Almost as if to prove that public virtue is better than private virtue, Henry decides to kill Hotspur himself. Henry says, “I will redeem all this on Percy’s head…Percy is but my factor, good my lord, to engross up glorious deeds on my behalf” (I Henry IV 3.2.132-148). Just before he kills Hotspur, he says to him, “And all the budding honours on thy crest I’ll crop to make a garland for my head” (5.4.71-2). La Branche reveals Henry’s desire for public recognition:

If (Henry) were to assume to garland of Hotspur’s budding honors, he would, in effect, be continuing Hotspur’s articles of knighthood, and it is certain this was not his true purpose. His true purpose was to redeem his lost stature in the eyes of the king, and to rid the realm of its foremost public enemy.

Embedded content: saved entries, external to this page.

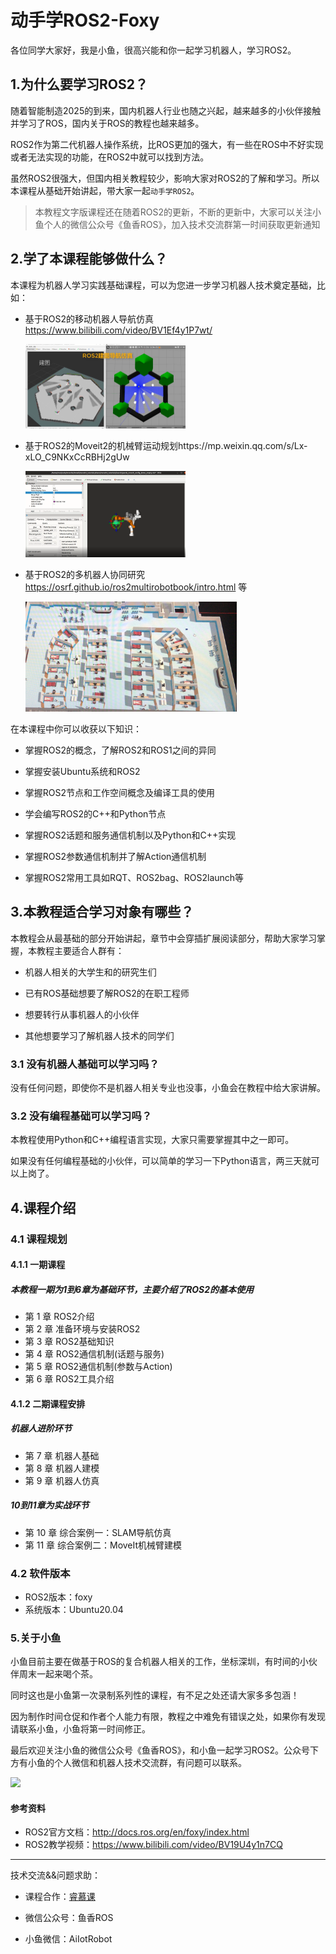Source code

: # 动手学ROS2-Foxy

各位同学大家好，我是小鱼，很高兴能和你一起学习机器人，学习ROS2。

## 1.为什么要学习ROS2？

随着智能制造2025的到来，国内机器人行业也随之兴起，越来越多的小伙伴接触并学习了ROS，国内关于ROS的教程也越来越多。

ROS2作为第二代机器人操作系统，比ROS更加的强大，有一些在ROS中不好实现或者无法实现的功能，在ROS2中就可以找到方法。

虽然ROS2很强大，但国内相关教程较少，影响大家对ROS2的了解和学习。所以本课程从基础开始讲起，带大家一起`动手学ROS2`。

> 本教程文字版课程还在随着ROS2的更新，不断的更新中，大家可以关注小鱼个人的微信公众号《鱼香ROS》，加入技术交流群第一时间获取更新通知

## 2.学了本课程能够做什么？

本课程为机器人学习实践基础课程，可以为您进一步学习机器人技术奠定基础，比如：

- 基于ROS2的移动机器人导航仿真 https://www.bilibili.com/video/BV1Ef4y1P7wt/

  <img src="README/imgs/image-20210909222841288.png" alt="image-20210909222841288" style="zoom: 25%;" />

- 基于ROS2的Moveit2的机械臂运动规划https://mp.weixin.qq.com/s/Lx-xLO_C9NKxCcRBHj2gUw

  <img src="README/imgs/image-20210909223017544.png" alt="image-20210909223017544" style="zoom: 25%;" />

- 基于ROS2的多机器人协同研究 https://osrf.github.io/ros2multirobotbook/intro.html 等

  <img src="README/imgs/image-20210909222922141.png" alt="image-20210909222922141" style="zoom: 33%;" />

在本课程中你可以收获以下知识：

- 掌握ROS2的概念，了解ROS2和ROS1之间的异同

- 掌握安装Ubuntu系统和ROS2

- 掌握ROS2节点和工作空间概念及编译工具的使用

- 学会编写ROS2的C++和Python节点

- 掌握ROS2话题和服务通信机制以及Python和C++实现

- 掌握ROS2参数通信机制并了解Action通信机制

- 掌握ROS2常用工具如RQT、ROS2bag、ROS2launch等


## 3.本教程适合学习对象有哪些？

本教程会从最基础的部分开始讲起，章节中会穿插扩展阅读部分，帮助大家学习掌握，本教程主要适合人群有：

- 机器人相关的大学生和的研究生们

- 已有ROS基础想要了解ROS2的在职工程师

- 想要转行从事机器人的小伙伴

- 其他想要学习了解机器人技术的同学们

### 3.1 没有机器人基础可以学习吗？

没有任何问题，即使你不是机器人相关专业也没事，小鱼会在教程中给大家讲解。

### 3.2 没有编程基础可以学习吗？

本教程使用Python和C++编程语言实现，大家只需要掌握其中之一即可。

如果没有任何编程基础的小伙伴，可以简单的学习一下Python语言，两三天就可以上岗了。


## 4.课程介绍

### 4.1 课程规划
#### 4.1.1 一期课程 
##### 本教程一期为1到6章为基础环节，主要介绍了ROS2的基本使用


- 第 1 章 ROS2介绍
- 第 2 章 准备环境与安装ROS2
- 第 3 章 ROS2基础知识
- 第 4 章 ROS2通信机制(话题与服务)
- 第 5 章 ROS2通信机制(参数与Action)
- 第 6 章 ROS2工具介绍


#### 4.1.2 二期课程安排

#####  机器人进阶环节

- 第 7 章 机器人基础
- 第 8 章 机器人建模
- 第 9 章 机器人仿真

##### 10到11章为实战环节

- 第 10 章 综合案例一：SLAM导航仿真
- 第 11 章 综合案例二：MoveIt机械臂建模


### 4.2 软件版本

- ROS2版本：foxy
- 系统版本：Ubuntu20.04


### 5.关于小鱼

小鱼目前主要在做基于ROS的复合机器人相关的工作，坐标深圳，有时间的小伙伴周末一起来喝个茶。

同时这也是小鱼第一次录制系列性的课程，有不足之处还请大家多多包涵！

因为制作时间仓促和作者个人能力有限，教程之中难免有错误之处，如果你有发现请联系小鱼，小鱼将第一时间修正。

最后欢迎关注小鱼的微信公众号《鱼香ROS》，和小鱼一起学习ROS2。公众号下方有小鱼的个人微信和机器人技术交流群，有问题可以联系。

![](/README/imgs/image-20210726192026520.png)


#### 参考资料

- ROS2官方文档：http://docs.ros.org/en/foxy/index.html
- ROS2教学视频：https://www.bilibili.com/video/BV19U4y1n7CQ



------

技术交流&&问题求助：

- 课程合作：[睿慕课](https://www.aiimooc.com/)

- 微信公众号：鱼香ROS

- 小鱼微信：AiIotRobot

As his sword touches Hotspur, the ideal of private honor, of self-nourishing chivalry, has already receded into the past where it is fit company for worms.

It is also interesting to note that to King Henry IV, Henry calls him “the noble Percy” (5.5.19) but when no one is around, he tells Hotspur his “ignominy sleep with (him) in (his) grave” (5.4.99). He privately considers Hotspur a pawn for his own political advancement, but he tells everyone, even Percy’s dead corpse, that he was a “great heart” (86). Private virtue has no worth unless it is publicly declared, a Machiavellian principle.

Though Henry manages to conceal his true political aims from most through the use of disguise, not everyone is fooled. Though Falstaff wrongly judges Henry, he reveals that he knows Henry practices deception when it befits him. He says, “Look you, he must seem thus to the world…this that you heard was but a colour” (2 Henry IV 5.5.74-81) when the newly-crowned King Henry rebukes him. Also, though none are entirely convinced they are right, Warwick, Ely, and the Lord High Constable of France guess that Henry is far more shrewd and politically-minded than he seems. Warwick predicts to King Henry IV:

The Prince but studies his companions,
Like a strange tongue, wherein, to gain the language,
‘Tis needful that the most immodest word
Be looked upon and learnt, which once attained,
Your highness knows, comes to no further use
But to be known and hated… (2 Henry IV 4.3.68-73).

Likewise, when King Henry V “casts off his followers” so quickly, Ely observes to the Archbishop of Canterbury, “And so the Prince obscured his contemplation under the veil of wildness—which, no doubt, grew like the summer grass, fastest by night, unseen, yet crescive in his faculty” (Henry V 1.2.64-7). The Constable of France echoes this observation as a warning to the Dauphin, who gravely underestimates his opponent:

And you shall find his vanities forespent
Were but the outside of the Roman Brutus
Covering discretion with a coat of folly
As gardeners do with ordure hide those roots
That shall first spring and be most delicate (2.4.36-9).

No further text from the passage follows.